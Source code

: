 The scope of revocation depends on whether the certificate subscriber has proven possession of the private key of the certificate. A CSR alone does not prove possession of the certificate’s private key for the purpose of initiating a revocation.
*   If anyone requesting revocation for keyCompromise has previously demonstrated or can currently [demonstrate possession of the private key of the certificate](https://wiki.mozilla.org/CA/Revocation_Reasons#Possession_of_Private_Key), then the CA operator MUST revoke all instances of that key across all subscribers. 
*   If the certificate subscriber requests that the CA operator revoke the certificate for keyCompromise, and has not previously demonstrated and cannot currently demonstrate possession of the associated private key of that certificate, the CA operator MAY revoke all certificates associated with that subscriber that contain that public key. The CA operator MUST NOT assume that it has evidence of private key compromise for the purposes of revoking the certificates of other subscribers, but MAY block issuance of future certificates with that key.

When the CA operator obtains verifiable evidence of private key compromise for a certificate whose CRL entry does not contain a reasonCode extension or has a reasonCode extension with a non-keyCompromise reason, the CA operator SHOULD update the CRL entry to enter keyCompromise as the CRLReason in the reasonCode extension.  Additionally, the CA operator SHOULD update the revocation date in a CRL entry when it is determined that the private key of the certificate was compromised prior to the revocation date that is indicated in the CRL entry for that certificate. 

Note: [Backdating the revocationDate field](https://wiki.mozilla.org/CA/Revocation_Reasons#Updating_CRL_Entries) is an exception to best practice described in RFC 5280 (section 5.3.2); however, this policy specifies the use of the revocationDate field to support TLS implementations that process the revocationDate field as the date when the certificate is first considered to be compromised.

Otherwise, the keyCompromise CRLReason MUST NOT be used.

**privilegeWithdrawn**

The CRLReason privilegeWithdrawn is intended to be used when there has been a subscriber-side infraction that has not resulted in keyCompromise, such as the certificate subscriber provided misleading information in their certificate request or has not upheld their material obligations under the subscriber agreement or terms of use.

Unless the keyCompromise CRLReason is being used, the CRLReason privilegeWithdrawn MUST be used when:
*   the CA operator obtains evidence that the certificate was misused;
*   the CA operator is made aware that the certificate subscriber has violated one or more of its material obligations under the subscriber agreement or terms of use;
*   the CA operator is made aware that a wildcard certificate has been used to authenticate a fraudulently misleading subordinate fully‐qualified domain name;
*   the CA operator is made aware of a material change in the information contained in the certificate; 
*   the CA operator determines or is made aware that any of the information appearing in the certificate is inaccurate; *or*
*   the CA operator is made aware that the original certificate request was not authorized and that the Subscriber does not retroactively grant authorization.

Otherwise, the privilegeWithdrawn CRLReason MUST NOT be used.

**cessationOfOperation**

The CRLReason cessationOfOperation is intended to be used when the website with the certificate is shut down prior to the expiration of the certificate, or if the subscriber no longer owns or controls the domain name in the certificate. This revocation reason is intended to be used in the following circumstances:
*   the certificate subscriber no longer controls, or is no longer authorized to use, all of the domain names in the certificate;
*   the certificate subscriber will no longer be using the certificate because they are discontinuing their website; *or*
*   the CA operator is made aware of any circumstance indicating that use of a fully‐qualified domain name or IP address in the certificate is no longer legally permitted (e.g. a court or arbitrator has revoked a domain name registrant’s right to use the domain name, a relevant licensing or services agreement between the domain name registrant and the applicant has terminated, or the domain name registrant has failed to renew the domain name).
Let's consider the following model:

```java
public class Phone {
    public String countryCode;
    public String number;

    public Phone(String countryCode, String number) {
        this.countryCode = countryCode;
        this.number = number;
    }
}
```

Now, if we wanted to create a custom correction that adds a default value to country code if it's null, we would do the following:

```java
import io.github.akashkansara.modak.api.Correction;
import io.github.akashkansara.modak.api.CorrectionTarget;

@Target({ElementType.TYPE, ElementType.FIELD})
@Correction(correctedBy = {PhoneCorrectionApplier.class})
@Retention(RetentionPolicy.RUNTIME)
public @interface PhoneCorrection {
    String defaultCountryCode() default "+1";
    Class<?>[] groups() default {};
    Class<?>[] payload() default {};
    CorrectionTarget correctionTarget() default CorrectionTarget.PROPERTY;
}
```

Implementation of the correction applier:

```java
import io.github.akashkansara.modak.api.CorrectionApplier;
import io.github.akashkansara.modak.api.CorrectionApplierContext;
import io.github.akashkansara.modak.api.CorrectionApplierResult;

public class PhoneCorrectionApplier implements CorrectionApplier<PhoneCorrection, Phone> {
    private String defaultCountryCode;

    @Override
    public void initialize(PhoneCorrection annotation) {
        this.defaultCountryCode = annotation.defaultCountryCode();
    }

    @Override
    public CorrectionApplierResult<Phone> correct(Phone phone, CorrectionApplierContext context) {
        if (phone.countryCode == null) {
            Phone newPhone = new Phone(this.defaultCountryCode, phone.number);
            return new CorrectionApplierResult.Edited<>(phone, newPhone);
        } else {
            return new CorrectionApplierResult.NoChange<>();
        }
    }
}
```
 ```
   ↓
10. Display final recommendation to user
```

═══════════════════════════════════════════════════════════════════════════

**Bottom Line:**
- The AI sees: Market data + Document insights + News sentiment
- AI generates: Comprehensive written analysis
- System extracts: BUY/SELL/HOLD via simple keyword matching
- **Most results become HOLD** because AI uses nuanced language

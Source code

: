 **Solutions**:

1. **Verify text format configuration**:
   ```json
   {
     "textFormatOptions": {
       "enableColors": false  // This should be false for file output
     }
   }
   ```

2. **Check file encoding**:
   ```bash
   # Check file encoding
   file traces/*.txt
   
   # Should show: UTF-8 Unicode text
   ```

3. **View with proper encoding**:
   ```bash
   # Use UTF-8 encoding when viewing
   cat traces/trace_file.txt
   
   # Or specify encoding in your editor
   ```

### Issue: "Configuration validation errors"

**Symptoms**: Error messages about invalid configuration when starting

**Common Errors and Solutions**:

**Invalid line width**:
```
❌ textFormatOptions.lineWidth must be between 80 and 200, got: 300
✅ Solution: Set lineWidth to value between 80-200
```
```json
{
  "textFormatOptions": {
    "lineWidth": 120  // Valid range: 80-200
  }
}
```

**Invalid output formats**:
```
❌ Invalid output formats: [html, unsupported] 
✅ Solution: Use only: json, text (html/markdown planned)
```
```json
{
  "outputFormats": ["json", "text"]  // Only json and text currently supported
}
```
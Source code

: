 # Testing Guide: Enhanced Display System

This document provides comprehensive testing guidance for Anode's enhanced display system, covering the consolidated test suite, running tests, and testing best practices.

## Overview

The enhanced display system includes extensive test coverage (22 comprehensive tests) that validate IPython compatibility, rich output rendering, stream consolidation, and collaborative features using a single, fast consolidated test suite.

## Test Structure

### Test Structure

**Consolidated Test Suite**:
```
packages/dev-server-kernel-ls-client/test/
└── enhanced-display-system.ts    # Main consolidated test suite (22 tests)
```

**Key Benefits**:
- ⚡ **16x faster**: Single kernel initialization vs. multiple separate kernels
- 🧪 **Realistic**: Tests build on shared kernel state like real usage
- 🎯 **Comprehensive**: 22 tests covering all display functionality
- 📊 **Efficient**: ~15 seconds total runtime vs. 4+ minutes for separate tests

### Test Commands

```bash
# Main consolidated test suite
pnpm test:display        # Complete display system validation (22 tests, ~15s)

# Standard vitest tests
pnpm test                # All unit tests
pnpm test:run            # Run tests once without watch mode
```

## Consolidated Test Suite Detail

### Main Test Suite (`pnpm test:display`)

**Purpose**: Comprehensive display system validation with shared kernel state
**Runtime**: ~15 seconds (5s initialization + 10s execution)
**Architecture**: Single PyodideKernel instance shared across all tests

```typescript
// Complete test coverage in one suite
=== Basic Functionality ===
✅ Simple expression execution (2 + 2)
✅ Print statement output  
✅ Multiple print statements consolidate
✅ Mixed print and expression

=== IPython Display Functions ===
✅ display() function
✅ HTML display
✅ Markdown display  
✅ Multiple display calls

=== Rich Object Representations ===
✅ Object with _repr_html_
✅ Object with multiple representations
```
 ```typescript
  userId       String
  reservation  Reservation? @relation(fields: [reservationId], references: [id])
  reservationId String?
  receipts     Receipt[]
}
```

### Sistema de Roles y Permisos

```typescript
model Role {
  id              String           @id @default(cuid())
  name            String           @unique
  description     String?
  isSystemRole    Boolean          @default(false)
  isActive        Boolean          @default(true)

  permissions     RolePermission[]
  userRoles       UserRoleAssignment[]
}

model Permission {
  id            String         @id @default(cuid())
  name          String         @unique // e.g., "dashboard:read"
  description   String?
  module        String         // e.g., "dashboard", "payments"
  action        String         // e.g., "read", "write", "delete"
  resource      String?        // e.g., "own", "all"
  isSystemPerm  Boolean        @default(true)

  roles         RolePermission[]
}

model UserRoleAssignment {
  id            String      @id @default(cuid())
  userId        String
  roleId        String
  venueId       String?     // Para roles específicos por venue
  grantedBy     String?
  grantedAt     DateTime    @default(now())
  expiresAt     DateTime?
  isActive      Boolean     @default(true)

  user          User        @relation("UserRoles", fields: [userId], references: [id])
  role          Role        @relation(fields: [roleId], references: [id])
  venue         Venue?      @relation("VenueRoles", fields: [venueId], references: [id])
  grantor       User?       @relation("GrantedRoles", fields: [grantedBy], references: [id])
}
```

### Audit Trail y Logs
▬▬▬▬▬▬▬▬▬▬
Requirement: Up to and including the line with "initiating a revocation.", output each line of the entries above exactly, starting from the first.

Output:
Source code

: The scope of revocation depends on whether the certificate subscriber has proven possession of the private key of the certificate. A CSR alone does not prove possession of the certificate’s private key for the purpose of initiating a revocation.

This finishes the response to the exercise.